Pranav Gulati Pranav Gulati - 1 month ago 12
C++ Question

Using Macros to select function arguments

#define STRIP0 0
#define STRIP1 1
#define STRIP2 2
#define STRIP3 3
#define PINS0 2,3,4
#define PINS1 5,6,7
#define PINS2 8,9,10
#define PINS3 11,12,13

#define PINS(STRIP) { (STRIP) == (STRIP0) ? PINS0 :\
(STRIP) == (STRIP1) ? PINS1 :\
(STRIP) == (STRIP2) ? PINS2 :PINS3}


now if when i call a function that takes 3 arguments all of type int
foo(int,int,int);
like this
foo(PINS1);
then the function compiles and works as expected(all arguments are passed as if the #define was replaced by "5,6,7")

but if i use the macro for selecting the set of pins like
foo(PINS(STRIP1));
then the argument selection goes haywire. in this specific case the faulty argument list becomes "7,12,13" and for
foo(PINS(STRIP0));
it becomes "4,12,13" there is a pattern that i see but i dont have the expertise to tell and rectify what is happening at compile time.

Answer

Imo you're hurting readability a lot by using macros for this.
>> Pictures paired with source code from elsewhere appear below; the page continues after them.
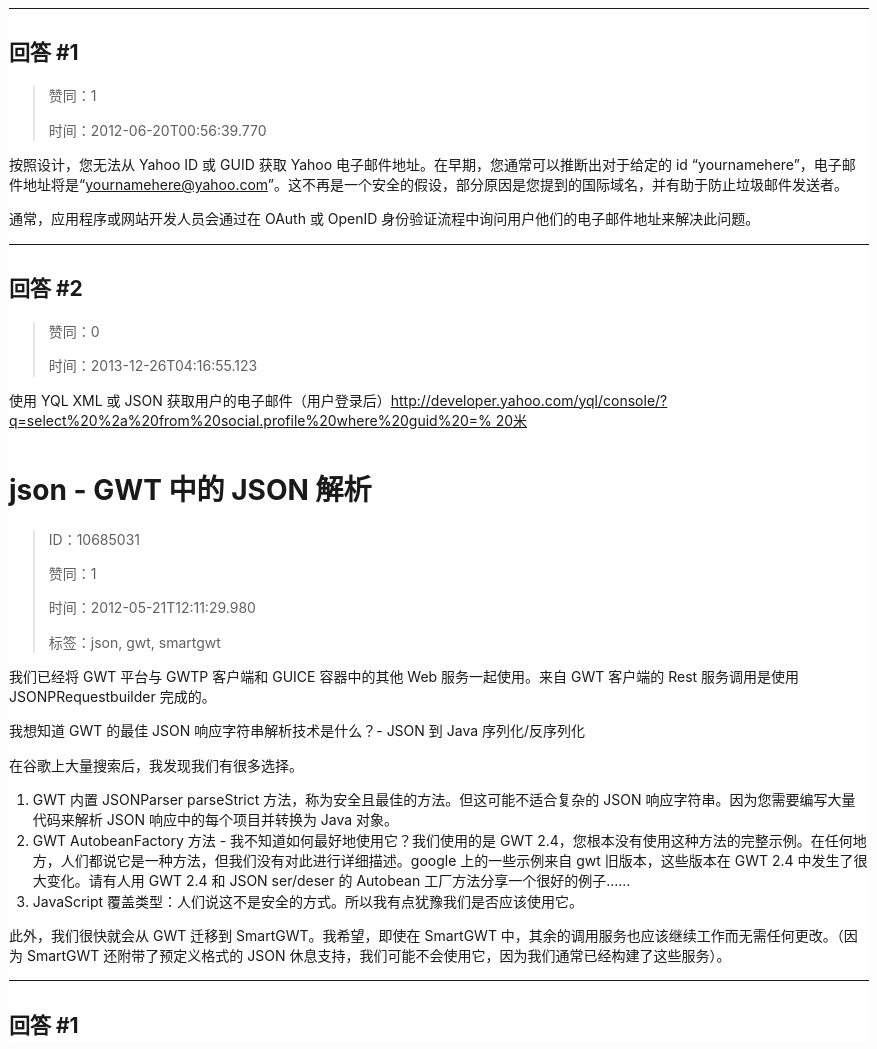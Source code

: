 * * *

## 回答 #1

> 赞同：1
> 
> 时间：2012-06-20T00:56:39.770

按照设计，您无法从 Yahoo ID 或 GUID 获取 Yahoo 电子邮件地址。在早期，您通常可以推断出对于给定的 id “yournamehere”，电子邮件地址将是“yournamehere@yahoo.com”。这不再是一个安全的假设，部分原因是您提到的国际域名，并有助于防止垃圾邮件发送者。

通常，应用程序或网站开发人员会通过在 OAuth 或 OpenID 身份验证流程中询问用户他们的电子邮件地址来解决此问题。

* * *

## 回答 #2

> 赞同：0
> 
> 时间：2013-12-26T04:16:55.123

使用 YQL XML 或 JSON 获取用户的电子邮件（用户登录后）[http://developer.yahoo.com/yql/console/?q=select%20%2a%20from%20social.profile%20where%20guid%20=% 20米](http://developer.yahoo.com/yql/console/?q=select%20%2a%20from%20social.profile%20where%20guid%20=%20me)

# json - GWT 中的 JSON 解析

> ID：10685031
> 
> 赞同：1
> 
> 时间：2012-05-21T12:11:29.980
> 
> 标签：json, gwt, smartgwt

我们已经将 GWT 平台与 GWTP 客户端和 GUICE 容器中的其他 Web 服务一起使用。来自 GWT 客户端的 Rest 服务调用是使用 JSONPRequestbuilder 完成的。

我想知道 GWT 的最佳 JSON 响应字符串解析技术是什么？- JSON 到 Java 序列化/反序列化

在谷歌上大量搜索后，我发现我们有很多选择。

1.  GWT 内置 JSONParser parseStrict 方法，称为安全且最佳的方法。但这可能不适合复杂的 JSON 响应字符串。因为您需要编写大量代码来解析 JSON 响应中的每个项目并转换为 Java 对象。
2.  GWT AutobeanFactory 方法 - 我不知道如何最好地使用它？我们使用的是 GWT 2.4，您根本没有使用这种方法的完整示例。在任何地方，人们都说它是一种方法，但我们没有对此进行详细描述。google 上的一些示例来自 gwt 旧版本，这些版本在 GWT 2.4 中发生了很大变化。请有人用 GWT 2.4 和 JSON ser/deser 的 Autobean 工厂方法分享一个很好的例子......
3.  JavaScript 覆盖类型：人们说这不是安全的方式。所以我有点犹豫我们是否应该使用它。

此外，我们很快就会从 GWT 迁移到 SmartGWT。我希望，即使在 SmartGWT 中，其余的调用服务也应该继续工作而无需任何更改。（因为 SmartGWT 还附带了预定义格式的 JSON 休息支持，我们可能不会使用它，因为我们通常已经构建了这些服务）。

* * *

## 回答 #1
But here's how I'd do this:

#define STRIP0 0
#define STRIP1 1
#define STRIP2 2
#define STRIP3 3
#define  PINS0 2,3,4
#define  PINS1 5,6,7
#define  PINS2 8,9,10
#define  PINS3 11,12,13

#define CONCAT_HELP(A, B) A ## B

#define CONCAT(A, B) CONCAT_HELP(A, B)

#define PINS(FUNC,STRIP) FUNC(CONCAT(PINS, STRIP))

now, you'd call this like this:

PINS(foo, STRIP0);

demo

You need two levels of indirection, because of the way macro replacement works (here is an in-depth explanation). With just #define CONCAT(A,B) A ## B, CONCAT(PINS,STRIP0) would create PINSSTRIP0 which makes no sense here.


For completeness sake, if you expect to use this with runtime values (of which you gave no indication of in the question), you could go with a helper function template that would switch over the strip value:

template<typename Func>
void pins(Func f, int strip)
{
    switch(strip){
    case 0: f(PINS0); break;
    case 1: f(PINS1); break;
    case 2: f(PINS2); break;
    case 3: f(PINS3); break;
    }
}

demo

and, if you have C++17 available:

constexpr tuple<int,int,int> params[] = {
    make_tuple(PINS0),
    make_tuple(PINS1),
    make_tuple(PINS2),
    make_tuple(PINS3)
};

template<typename Func>
void pins(Func f, int strip)
{
    apply(f, params[strip]);
}

demo

though at this point, the helper function stops being necessary.